= Humidity Sounder for Brazil =

Science instrument on NASA's Earth Observing System satellite Aqua

The Humidity Sounder for Brazil (HSB) was an instrument launched on NASA's Earth Observing System satellite Aqua launched in May 2002. It was a four-channel passive microwave radiometer, with one channel at 150 GHz and three channels at 183 GHz. It was very similar in design to the AMSU-B instrument, except it lacked the 89 GHz surface sounding channel.
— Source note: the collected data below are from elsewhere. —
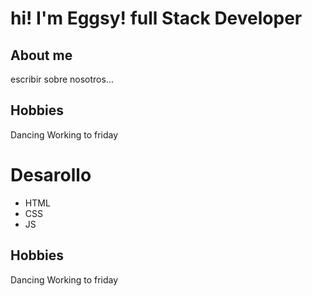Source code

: # hi! I'm Eggsy! full Stack Developer
## About me 
escribir sobre nosotros...

## Hobbies
Dancing
Working to friday

# Desarollo
- HTML
- CSS
- JS    

## Hobbies
Dancing
Working to friday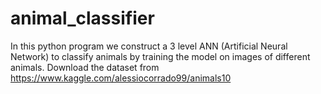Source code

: # animal_classifier
In this python program we construct a 3 level ANN (Artificial Neural Network) to classify animals by training the model on images of different animals.
Download the dataset from https://www.kaggle.com/alessiocorrado99/animals10
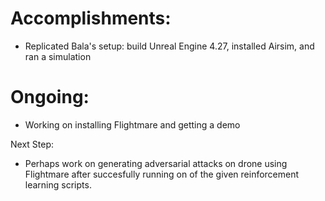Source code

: # Accomplishments:
* Replicated Bala's setup: build Unreal Engine 4.27, installed Airsim, and ran a simulation

# Ongoing:
* Working on installing Flightmare and getting a demo

Next Step:
* Perhaps work on generating adversarial attacks on drone using Flightmare after succesfully running on of the given reinforcement learning scripts.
It was intended to study profiles of atmospheric water vapor and provide improved input data to the cloud-clearing algorithms in the Unified AIRS Retrieval Suite, but the scan mirror motor failed on February 5, 2003. It worked with the Atmospheric Infrared Sounder and AMSU-A to form the AIRS Sounding Suite.

HSB was manufactured by Matra Marconi Space, Limited (MMS), in the United Kingdom under a contract with the Brazilian National Institute for Space Research (INPE).

== Instrument characteristics ==

- Heritage: AMSU-B
- Swath: 1650 km
- Spatial resolution: 13.5 km horizontal at nadir
- Mass: 51 kg
- Duty cycle: 100%
- Power: 56 W
- Data rate: 4.2 kbit/s
- Field of View: ± 49.5 degrees cross-track
- Instrument Instantaneous Field of View: 1.1 degrees circular

Table 1: Radiometric characteristics of the HSB

| Channel Number | AMSU-B Channel Number | Frequency (GHz) | Bandwidth (at nadir) | Instrument Sensitivity NEDT (K) |
|---|---|---|---|---|
| 1 | 16 | 89.9 ± 0.9 | DELETED | DELETED |
| 2 | 17 | 150 ± 0.9 | 4000 | 0.68 |
| 3 | 18 | 183.31 ± 1.00 | 2x500 | 0.57 |
| 4 | 19 | 183.31 ± 3.00 | 2x1000 | 0.39 |
| 5 | 20 | 183.31 ± 7.00 | 2x2000 | 0.30 |

== History ==
HSB stopped scanning suddenly and without warning over the Pacific Ocean February 5, 2003 at 21:39 UTC. The most likely cause is an electrical failure in the scan electronics. By design AMSU-B and therefore HSB had very limited hardware redundancy and software update capability.